Egg in a Cage?
17 August 2012 | This 'n' that
A windowless wooden construction with a timber interior sits on a busy route between the bus and railway stations in the middle of Helsinki. The egg-shaped Chapel of Silence contains simple wooden benches, offering a moment of peace and quiet for anyone passing by.
Almost 12 metres high, 270 square metres in overall footprint, it is a sacral space, with a small cross and an altar at the back, but it is not intended for liturgical purposes – however, social services are available for private conversation during opening hours.
Helsinki is this year’s World Design Capital – together with the neighbouring cities of Espoo, Vantaa, and Kauniainen, and Lahti, a hundred kilometres to the north. Every second year the International Council of Societies of Industrial Design recognises one global city `for its accomplishments in utilizing design as a tool to improve social, cultural, and economic life’.
The Chapel of Silence (designed by Mikko Summanen) in Helsinki was erected to be used by citizens and visitors alike. Also new is the Pavilion, an open-to-all space – close to the Design Museum – and showcase of Finnish sustainable wood architecture (designed by Pyry-Pekka Kantonen).
Among the events that take place there are music, lunchtime yoga and various discussions; it is rather like a living room without walls.

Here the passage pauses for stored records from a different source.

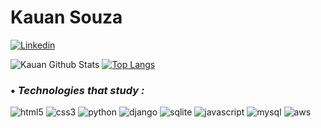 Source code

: # Kauan Souza

[![Linkedin](https://img.shields.io/badge/LinkedIn-0077B5?style=for-the-badge&logo=linkedin&logoColor=white)](https://www.linkedin.com/in/kauan-souza-913518213/)


![Kauan Github Stats](https://github-readme-stats.vercel.app/api?username=ikauann&show_icons=true&theme=dracula)
[![Top Langs](https://github-readme-stats.vercel.app/api/top-langs/?username=ikauann)](https://github.com/anuraghazra/github-readme-stats)




### • *Technologies that study :*

<div style='display: inline_block'>

<img aling='center' alt='html5' src='https://img.shields.io/badge/HTML5-E34F26?style=for-the-badge&logo=html5&logoColor=white'></img>
<img aling='center' alt='css3' src='https://img.shields.io/badge/CSS3-1572B6?style=for-the-badge&logo=css3&logoColor=white'></img>
<img aling='center' alt='python' src='https://img.shields.io/badge/Python-14354C?style=for-the-badge&logo=python&logoColor=white'></img>
<img aling='center' alt='django' src='https://img.shields.io/badge/Django-092E20?style=for-the-badge&logo=django&logoColor=white'></img>
<img aling='center' alt='sqlite' src='https://img.shields.io/badge/SQLite-07405E?style=for-the-badge&logo=sqlite&logoColor=white'>
<img aling='center' alt='javascript' src='https://img.shields.io/badge/JavaScript-F7DF1E?style=for-the-badge&logo=javascript&logoColor=black'>
<img aling='center' alt='mysql' src='https://img.shields.io/badge/MySQL-00000F?style=for-the-badge&logo=mysql&logoColor=white'>
<img aling='center' alt='aws' src='https://img.shields.io/badge/Amazon_AWS-232F3E?style=for-the-badge&logo=amazon-aws&logoColor=white'>

</div>

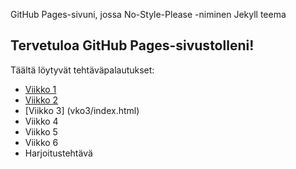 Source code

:GitHub Pages-sivuni, jossa No-Style-Please -niminen Jekyll teema
## Tervetuloa GitHub Pages-sivustolleni!

Täältä löytyvät tehtäväpalautukset:
- [Viikko 1](vko1.html)
- [Viikko 2](vko2.md)
- [Viikko 3] (vko3/index.html)
- Viikko 4
- Viikko 5
- Viikko 6
- Harjoitustehtävä
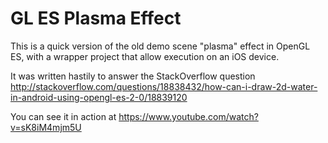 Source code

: GL ES Plasma Effect
===================

This is a quick version of the old demo scene "plasma" effect in OpenGL ES, with a wrapper project that allow
execution on an iOS device.

It was written hastily to answer the StackOverflow question http://stackoverflow.com/questions/18838432/how-can-i-draw-2d-water-in-android-using-opengl-es-2-0/18839120

You can see it in action at https://www.youtube.com/watch?v=sK8iM4mjm5U
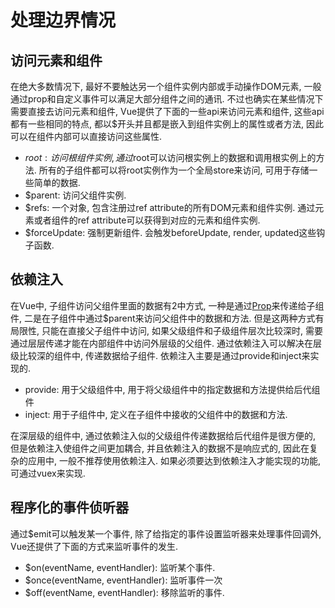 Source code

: # 处理边界情况 

## 访问元素和组件 

在绝大多数情况下, 最好不要触达另一个组件实例内部或手动操作DOM元素, 一般通过prop和自定义事件可以满足大部分组件之间的通讯. 不过也确实在某些情况下需要直接去访问元素和组件, Vue提供了下面的一些api来访问元素和组件, 这些api都有一些相同的特点, 都以$开头并且都是嵌入到组件实例上的属性或者方法, 因此可以在组件内部可以直接访问这些属性. 

* $root: 访问根组件实例, 通过$root可以访问根实例上的数据和调用根实例上的方法. 所有的子组件都可以将root实例作为一个全局store来访问, 可用于存储一些简单的数据. 
* $parent: 访问父组件实例. 
* $refs: 一个对象, 包含注册过ref attribute的所有DOM元素和组件实例. 通过元素或者组件的ref attribute可以获得到对应的元素和组件实例. 
* $forceUpdate: 强制更新组件. 会触发beforeUpdate, render, updated这些钩子函数.

## 依赖注入

在Vue中, 子组件访问父组件里面的数据有2中方式, 一种是通过[Prop](./13-Prop.md)来传递给子组件, 二是在子组件中通过$parent来访问父组件中的数据和方法. 但是这两种方式有局限性, 只能在直接父子组件中访问, 如果父级组件和子级组件层次比较深时, 需要通过层层传递才能在内部组件中访问外层级的父组件. 通过依赖注入可以解决在层级比较深的组件中, 传递数据给子组件. 依赖注入主要是通过provide和inject来实现的. 

* provide: 用于父级组件中, 用于将父级组件中的指定数据和方法提供给后代组件
* inject: 用于子组件中, 定义在子组件中接收的父组件中的数据和方法. 

在深层级的组件中, 通过依赖注入似的父级组件传递数据给后代组件是很方便的, 但是依赖注入使组件之间更加耦合, 并且依赖注入的数据不是响应式的, 因此在复杂的应用中, 一般不推荐使用依赖注入. 如果必须要达到依赖注入才能实现的功能, 可通过vuex来实现. 

## 程序化的事件侦听器

通过$emit可以触发某一个事件, 除了给指定的事件设置监听器来处理事件回调外, Vue还提供了下面的方式来监听事件的发生.

* $on(eventName, eventHandler): 监听某个事件. 
* $once(eventName, eventHandler): 监听事件一次
* $off(eventName, eventHandler): 移除监听的事件.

We suspect that curiosity may be a stronger motive than the urge to experience a moment of silence – but nevertheless, since the opening on 1 June the Chapel has been visited by more than 100,000 people.
The smooth wooden surfaces – spruce outside, black alder inside – and soft lighting do have a soothing effect on the restless passer-by – provided you are able to concentrate on your inner life instead of listening to the noise caused by other visitors shuffling on the floor, whispering, coughing, opening of doors etc. In the year of his centenary, a Cagean experience, then?